Joanne Warwick, from the Michigan Coalition Against the Death Penalty, explained that right-wing State Senator David Jaye was seeking to put the death penalty on the ballot for the 2000 elections. Warwick said Jaye has sloughed off criticisms that the death penalty has killed innocent people by saying, "There are all sorts of casualties in a war."
Carol Duncanson's mother, a Detroit-area teacher, was murdered during a robbery in 1979. She explained that she was enraged by her death and "was so angry that I wanted to kill somebody. But the state of Michigan saved my life and my children's lives." She continued, "The death penalty does not bring closure to victims' family members. Quite the contrary, it keeps the wound open, so that it cannot heal. Your pain, anger and rage are validated and you feel you are doing the right thing. But you can't live your life like that. The death penalty destroys lives surely as murder does."
Duncanson explained that in her home state of California there were 510 inmates on death row. Although fourth graders in the state were reading near the bottom in recent comparisons with other states, she said politicians in the last election paid more attention to the death penalty issue than to how many encyclopedias there are in the public schools. "Instead of doing something about our homeless population, instead of helping to educate the youth, like my mother did, we are spending our resources on the death penalty."
Underscoring how those on California's death row were also the victims of society, Duncanson related the case of Manuel Babbitt, a mentally disabled Vietnam veteran, who is scheduled to die on May 4. Babbitt, she explained, grew up impoverished and with severe learning disabilities. In Vietnam Babbitt was seriously wounded during the 77-day siege of Khe Sanh and was shipped out with the wounded and the dead. "The dead had tags tied on their feet," she said. "Years later when he killed a 79-year-old woman, he tied a tag on her foot."
The next speaker was Bill Pelke, a retired Bethlehem steelworker from Portage, Indiana, who is the president and co-founder of the Journey of Hope. Pelke explained his transformation from a supporter of the death penalty after his grandmother's murder in May 1985 to a vocal opponent of state killing.

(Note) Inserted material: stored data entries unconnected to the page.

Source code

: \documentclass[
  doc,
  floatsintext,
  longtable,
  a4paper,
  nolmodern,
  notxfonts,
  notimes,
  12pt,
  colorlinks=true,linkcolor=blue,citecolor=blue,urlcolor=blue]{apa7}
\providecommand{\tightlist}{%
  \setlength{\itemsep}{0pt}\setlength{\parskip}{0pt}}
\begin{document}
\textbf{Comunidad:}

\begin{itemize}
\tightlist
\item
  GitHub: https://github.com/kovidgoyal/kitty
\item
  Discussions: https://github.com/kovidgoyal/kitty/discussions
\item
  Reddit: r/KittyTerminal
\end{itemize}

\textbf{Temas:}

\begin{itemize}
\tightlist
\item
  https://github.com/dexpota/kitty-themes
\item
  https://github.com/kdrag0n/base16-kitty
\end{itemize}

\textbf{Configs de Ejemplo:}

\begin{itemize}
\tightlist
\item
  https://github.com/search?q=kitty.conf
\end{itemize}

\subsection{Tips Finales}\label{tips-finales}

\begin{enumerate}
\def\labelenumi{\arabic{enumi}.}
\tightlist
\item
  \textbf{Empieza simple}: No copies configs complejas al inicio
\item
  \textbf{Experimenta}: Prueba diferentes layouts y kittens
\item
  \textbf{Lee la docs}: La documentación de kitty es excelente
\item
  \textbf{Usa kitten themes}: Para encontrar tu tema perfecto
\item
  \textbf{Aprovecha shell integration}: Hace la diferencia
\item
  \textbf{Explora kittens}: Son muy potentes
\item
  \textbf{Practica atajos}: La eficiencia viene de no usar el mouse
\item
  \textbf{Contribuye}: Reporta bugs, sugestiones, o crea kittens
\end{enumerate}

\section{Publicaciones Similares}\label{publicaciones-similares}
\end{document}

Pelke's grandmother was murdered during an attempted by robbery by four high school students, who were high on alcohol and marijuana. They stole $10 to play at the video arcade and then stabbed the woman to death. The state of Indiana sentenced 15-year-old Paula Cooper to death for the crime.
Paula Cooper became the youngest female on death row in the US. "When she was sentenced with death that was fine with me," Pelke said. "I felt that if they didn't get a death penalty, in this case, then they were saying to me and my family, well your grandmother is not quite an important enough person to merit the death penalty."
Three and a half months later, Pelke said, he reflected upon his grandmother, her death and the trial. "When Paula Cooper was sentenced to death there was an old man out in the gallery who began to wail 'they are going to kill my baby, they are going to kill my baby.'" The judge ordered the bailiff to escort the man, who turned out to be Paula Cooper's grandfather, out of the courtroom. Pelke also recalled seeing the 15-year-old girl crying as she was sent off to death row.
That night, Pelke said, he concluded that his grandmother would not have wanted the girl's family to go through what his family had. "She wouldn't have wanted that grandfather to have suffered as his granddaughter was strapped into an electric chair.... I became convinced that my grandmother wanted me to have the same compassion as she did. I knew from then on that I did not want Paula Cooper to die."
Pelke related how the case had caused a furor in Europe, particularly in Italy. The state of Indiana became so embarrassed over the international publicity, he said, that legislators raised the age limit for executions. Previously, those as young as 10 years old who committed a crime could be sentenced to death. Legislators raised the age to 16, with the stipulation that Paula Cooper would still be held under the old law.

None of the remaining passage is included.